少し経って、落ち着きを取り戻す。
「潔…大丈夫か?」
優しく問いかける千切に答える
「ああ、大丈夫だ。悪いな、心配かけさせて」
今の俺にはそんなことどうだっていい。そんなことより今、言いたいことがある。
「廻くん、今何年かわかる?」
「ん?たしかね、2013年!」
やっぱり。今は2024年だ。11年前から、蜂楽廻は来たんだ。
「…聞いただろ。千切」
「…ああ。」
驚いた顔をしながらも、千切は答えた。そして、蜂楽に真実を伝えた。
「廻くん、今はね、2013年じゃないんだよ。今は、2024年。君はなぜか11年前から来たんだよ。」
千切は優しいような、悲しそうな顔をしていた。その表情を見て、蜂楽も本当だとわかったらしい。
「そう…なんだ…じゃあっ、俺が帰る家は…」
今の蜂楽に、帰るところはない。
「俺が引き取る。」
「潔?!」
俺の言葉は予想外だったのだろう。ただ、俺にはもう目標が出来た。
「今の蜂楽に、廻くんを会わせる。俺は、蜂楽に過去の自分に伝えてほしいことがある。それは、俺の口からは言えない。言ってはいけない。」
「…そうかよ。じゃあ俺は全力でサポートしてやる。」
千切はなにを言ってもダメだと感じたのだろう。なにも否定することなく、協力までしてくれると言ってくれた。

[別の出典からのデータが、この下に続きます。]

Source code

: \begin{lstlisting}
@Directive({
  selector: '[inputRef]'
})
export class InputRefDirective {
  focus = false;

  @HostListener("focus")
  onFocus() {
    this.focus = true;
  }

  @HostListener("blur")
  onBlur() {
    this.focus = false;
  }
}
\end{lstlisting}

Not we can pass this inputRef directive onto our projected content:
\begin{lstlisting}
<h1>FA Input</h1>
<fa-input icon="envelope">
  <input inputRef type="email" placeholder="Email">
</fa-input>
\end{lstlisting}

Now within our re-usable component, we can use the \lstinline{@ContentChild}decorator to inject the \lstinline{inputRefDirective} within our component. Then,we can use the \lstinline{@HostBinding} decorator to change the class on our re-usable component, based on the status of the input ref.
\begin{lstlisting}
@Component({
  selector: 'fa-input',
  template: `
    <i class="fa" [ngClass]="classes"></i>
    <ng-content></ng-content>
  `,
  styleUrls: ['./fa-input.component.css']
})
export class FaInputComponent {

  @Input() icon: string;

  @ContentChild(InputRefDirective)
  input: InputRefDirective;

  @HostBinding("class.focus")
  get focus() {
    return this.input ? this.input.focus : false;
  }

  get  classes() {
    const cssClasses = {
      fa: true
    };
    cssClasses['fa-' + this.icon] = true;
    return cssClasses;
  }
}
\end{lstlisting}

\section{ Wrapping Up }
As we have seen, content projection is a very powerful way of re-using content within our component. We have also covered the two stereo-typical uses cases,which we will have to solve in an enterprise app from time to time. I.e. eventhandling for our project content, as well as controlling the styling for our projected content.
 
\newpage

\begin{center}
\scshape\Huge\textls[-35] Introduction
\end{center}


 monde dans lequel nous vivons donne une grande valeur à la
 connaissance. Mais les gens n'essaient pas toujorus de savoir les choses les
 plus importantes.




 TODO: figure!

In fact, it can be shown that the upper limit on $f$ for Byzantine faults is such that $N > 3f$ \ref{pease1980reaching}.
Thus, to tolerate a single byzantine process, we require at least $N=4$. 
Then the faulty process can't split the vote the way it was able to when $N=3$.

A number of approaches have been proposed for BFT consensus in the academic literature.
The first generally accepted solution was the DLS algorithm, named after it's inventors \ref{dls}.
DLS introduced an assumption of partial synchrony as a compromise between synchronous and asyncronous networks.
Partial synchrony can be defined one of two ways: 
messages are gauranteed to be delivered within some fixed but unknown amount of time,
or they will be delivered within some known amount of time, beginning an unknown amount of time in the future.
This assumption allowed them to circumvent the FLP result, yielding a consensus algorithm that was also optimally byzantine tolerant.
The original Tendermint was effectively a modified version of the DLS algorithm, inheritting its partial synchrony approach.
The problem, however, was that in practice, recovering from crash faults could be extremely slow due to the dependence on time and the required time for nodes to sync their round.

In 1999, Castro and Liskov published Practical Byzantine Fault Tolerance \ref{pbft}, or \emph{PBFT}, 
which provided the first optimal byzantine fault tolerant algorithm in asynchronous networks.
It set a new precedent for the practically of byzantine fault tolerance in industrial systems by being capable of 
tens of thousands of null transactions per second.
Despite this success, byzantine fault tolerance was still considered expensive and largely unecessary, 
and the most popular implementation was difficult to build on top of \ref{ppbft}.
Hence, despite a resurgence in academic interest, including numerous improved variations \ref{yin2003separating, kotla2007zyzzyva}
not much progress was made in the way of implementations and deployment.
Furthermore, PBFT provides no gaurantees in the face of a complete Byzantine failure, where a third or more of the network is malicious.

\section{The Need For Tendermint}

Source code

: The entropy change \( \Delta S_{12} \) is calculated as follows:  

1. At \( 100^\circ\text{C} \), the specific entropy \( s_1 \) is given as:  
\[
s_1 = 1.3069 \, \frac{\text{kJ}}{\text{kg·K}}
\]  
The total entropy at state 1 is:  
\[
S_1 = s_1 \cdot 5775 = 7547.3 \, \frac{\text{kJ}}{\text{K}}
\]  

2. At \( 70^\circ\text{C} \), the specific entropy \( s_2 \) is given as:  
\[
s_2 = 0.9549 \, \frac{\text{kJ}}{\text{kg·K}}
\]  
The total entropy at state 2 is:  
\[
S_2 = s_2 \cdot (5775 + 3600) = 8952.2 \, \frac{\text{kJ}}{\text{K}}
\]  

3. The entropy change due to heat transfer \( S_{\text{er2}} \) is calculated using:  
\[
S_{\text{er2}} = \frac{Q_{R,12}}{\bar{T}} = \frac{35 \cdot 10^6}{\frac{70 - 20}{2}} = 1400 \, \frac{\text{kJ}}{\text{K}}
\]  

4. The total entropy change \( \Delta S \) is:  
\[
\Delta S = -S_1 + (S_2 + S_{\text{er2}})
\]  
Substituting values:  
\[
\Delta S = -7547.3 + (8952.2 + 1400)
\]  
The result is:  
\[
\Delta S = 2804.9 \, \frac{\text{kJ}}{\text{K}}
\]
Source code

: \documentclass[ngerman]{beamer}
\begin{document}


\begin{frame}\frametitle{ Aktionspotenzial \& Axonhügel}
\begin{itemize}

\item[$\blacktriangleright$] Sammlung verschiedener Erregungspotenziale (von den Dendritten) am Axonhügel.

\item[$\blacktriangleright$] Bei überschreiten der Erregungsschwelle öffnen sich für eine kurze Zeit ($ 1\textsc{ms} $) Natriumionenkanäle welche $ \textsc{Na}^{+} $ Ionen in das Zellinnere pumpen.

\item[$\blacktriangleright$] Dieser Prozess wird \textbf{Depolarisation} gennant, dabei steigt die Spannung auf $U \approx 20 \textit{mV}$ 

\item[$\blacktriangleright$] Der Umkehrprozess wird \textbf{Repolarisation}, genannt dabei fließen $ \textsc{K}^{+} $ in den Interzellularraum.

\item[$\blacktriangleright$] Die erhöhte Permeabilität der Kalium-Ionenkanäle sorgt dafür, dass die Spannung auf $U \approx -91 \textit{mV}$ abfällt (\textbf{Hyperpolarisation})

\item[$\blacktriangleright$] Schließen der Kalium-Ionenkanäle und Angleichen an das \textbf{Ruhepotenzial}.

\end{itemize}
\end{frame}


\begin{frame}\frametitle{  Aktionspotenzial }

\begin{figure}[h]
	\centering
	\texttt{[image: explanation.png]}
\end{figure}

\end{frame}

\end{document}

「ごめんな、廻くん。サッカーは、俺の家でやらないか?」
「えっ!いいの?迷惑じゃない?」
「迷惑なわけないよ。行こう!」
「わーい!」
俺の言動で簡単に喜んだり、悲しんだりする素直さを見ると、昔からこういう性格だったんだということがはっきりわかる。
「潔、LINE繋いどこうぜ。」
「ああ。俺のスマホ渡すからやってくれねぇか?w」
「しょうがねぇなw」
お互い少し笑いながら、LINEを繋いで別れた。
「じゃあ廻くん、行こっか!」
「うん!手繋いで行こー!!ギュッ」
小さな手から伝わるぬくもりと、小さな力。
今はこんなでも、将来はブルーロックというところで、生きるか死ぬかの戦いを、人生を歩むことになる。
それまでは、このままで。無邪気なままで。いてほしいよ。
「潔おにーちゃん?どーしたのー?」
問いかけてくる小さい君。俺はしゃがんで、目線を合わせて答える。
「なんでもないよ!それより、早くお家行こっ!ニコッ」
俺は少しだけ、ほんの少しだけ、ずっと、このままがいいと願ってしまった。
ごめんな、蜂楽。思うだけだから、許してな。